All sites Down – Swap Space Issue

Clovertech Forums Read Only Archives Cloverleaf General All sites Down – Swap Space Issue

  • Creator
    Topic
  • #48459
    Amit Anand
    Participant

      Hi Guys

      We have around 200 real time interfaces. Our interface engine went down yesterday. When we tried to manually bring the sites up, everything came back up fine.

      There is nothing much in the LOGS that would help us identify as to why the engine went down except logs for one of the sites show “WARNING: terminating due to swap space shortage”.

      We already have 4 blocks for 512 MB assigned for swap space.

      Can you think of any reason for the swap space being short at  that time. I would really appreciate your help in this regard.

      Thanks

      Amit

    Viewing 2 reply threads
    • Author
      Replies
      • #58691
        Anonymous
        Participant

          Amit,

          How much memory do you have? I think the recommended is 4GB RAM and 4GB swap. It seems that you are using the swap more than you should. If you increase the RAM you will avoid this problem and at the same time you should see a BIG improvement in performance.

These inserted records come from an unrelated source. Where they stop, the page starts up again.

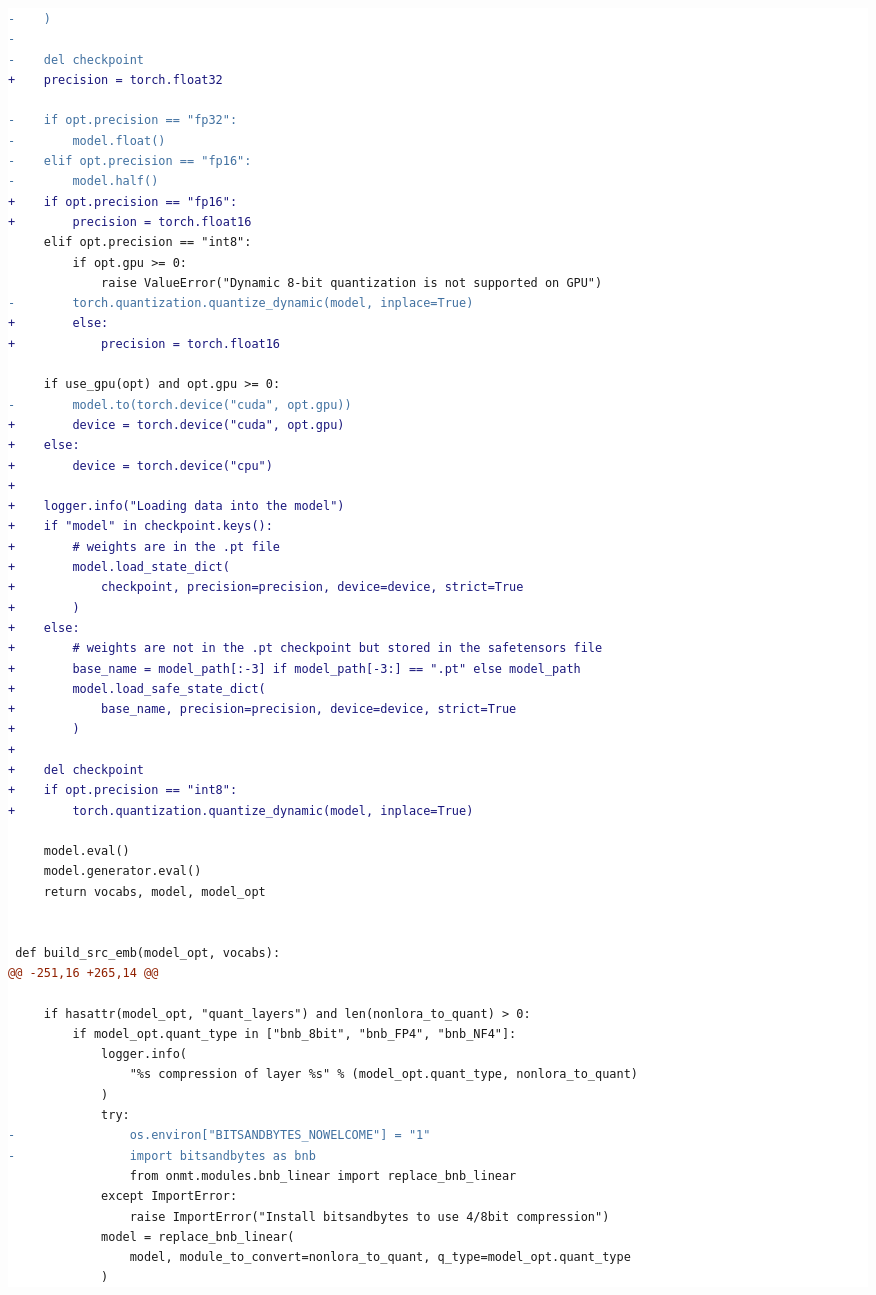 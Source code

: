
 ```diff
-    )
-
-    del checkpoint
+    precision = torch.float32
 
-    if opt.precision == "fp32":
-        model.float()
-    elif opt.precision == "fp16":
-        model.half()
+    if opt.precision == "fp16":
+        precision = torch.float16
     elif opt.precision == "int8":
         if opt.gpu >= 0:
             raise ValueError("Dynamic 8-bit quantization is not supported on GPU")
-        torch.quantization.quantize_dynamic(model, inplace=True)
+        else:
+            precision = torch.float16
 
     if use_gpu(opt) and opt.gpu >= 0:
-        model.to(torch.device("cuda", opt.gpu))
+        device = torch.device("cuda", opt.gpu)
+    else:
+        device = torch.device("cpu")
+
+    logger.info("Loading data into the model")
+    if "model" in checkpoint.keys():
+        # weights are in the .pt file
+        model.load_state_dict(
+            checkpoint, precision=precision, device=device, strict=True
+        )
+    else:
+        # weights are not in the .pt checkpoint but stored in the safetensors file
+        base_name = model_path[:-3] if model_path[-3:] == ".pt" else model_path
+        model.load_safe_state_dict(
+            base_name, precision=precision, device=device, strict=True
+        )
+
+    del checkpoint
+    if opt.precision == "int8":
+        torch.quantization.quantize_dynamic(model, inplace=True)
 
     model.eval()
     model.generator.eval()
     return vocabs, model, model_opt
 
 
 def build_src_emb(model_opt, vocabs):
@@ -251,16 +265,14 @@
 
     if hasattr(model_opt, "quant_layers") and len(nonlora_to_quant) > 0:
         if model_opt.quant_type in ["bnb_8bit", "bnb_FP4", "bnb_NF4"]:
             logger.info(
                 "%s compression of layer %s" % (model_opt.quant_type, nonlora_to_quant)
             )
             try:
-                os.environ["BITSANDBYTES_NOWELCOME"] = "1"
-                import bitsandbytes as bnb
                 from onmt.modules.bnb_linear import replace_bnb_linear
             except ImportError:
                 raise ImportError("Install bitsandbytes to use 4/8bit compression")
             model = replace_bnb_linear(
                 model, module_to_convert=nonlora_to_quant, q_type=model_opt.quant_type
             )
```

          I remember having a problem where some processes were using more and more memory. Only bouncing the process we could recover the resources. We only found a workaround and it was to bounce those processes automatically (cron job)

          None of those processes had problems with message leaks (not killed or not continued)

          We still have that cron job that bounces the processes that adquire too much memory, but I don’t think it actually bounced any process since we moved to version 5.2

          We are in AIX and Sun Solaris and we experienced the same problem on both OSes before we upgraded.

        • #58692
          Frank Hartmann
          Participant

            Amit,

            We ran into a similar situation a couple months ago. It turned out that our database was the culprit as it was using all of our swap space because we weren’t correctly shrinking the database back down and recovering the space during our monthly maintenance. Once we got back to recovering that memory from the database it hasn’t happened again.

          • #58693
            Amit Anand
            Participant

              Hi Frank

              Good to hear from you…it is almost a year since the training.

              Just to verify, when you say clean the database, you mean clean the Recovery and Error database of the various sites by using hcidbinit -r OR hcidbinti -e OR hcidbinit -AC for all the three databases.

              Thanks for your help.

              Amit

          Viewing 2 reply threads
          • The forum ‘General’ is closed to new topics and replies.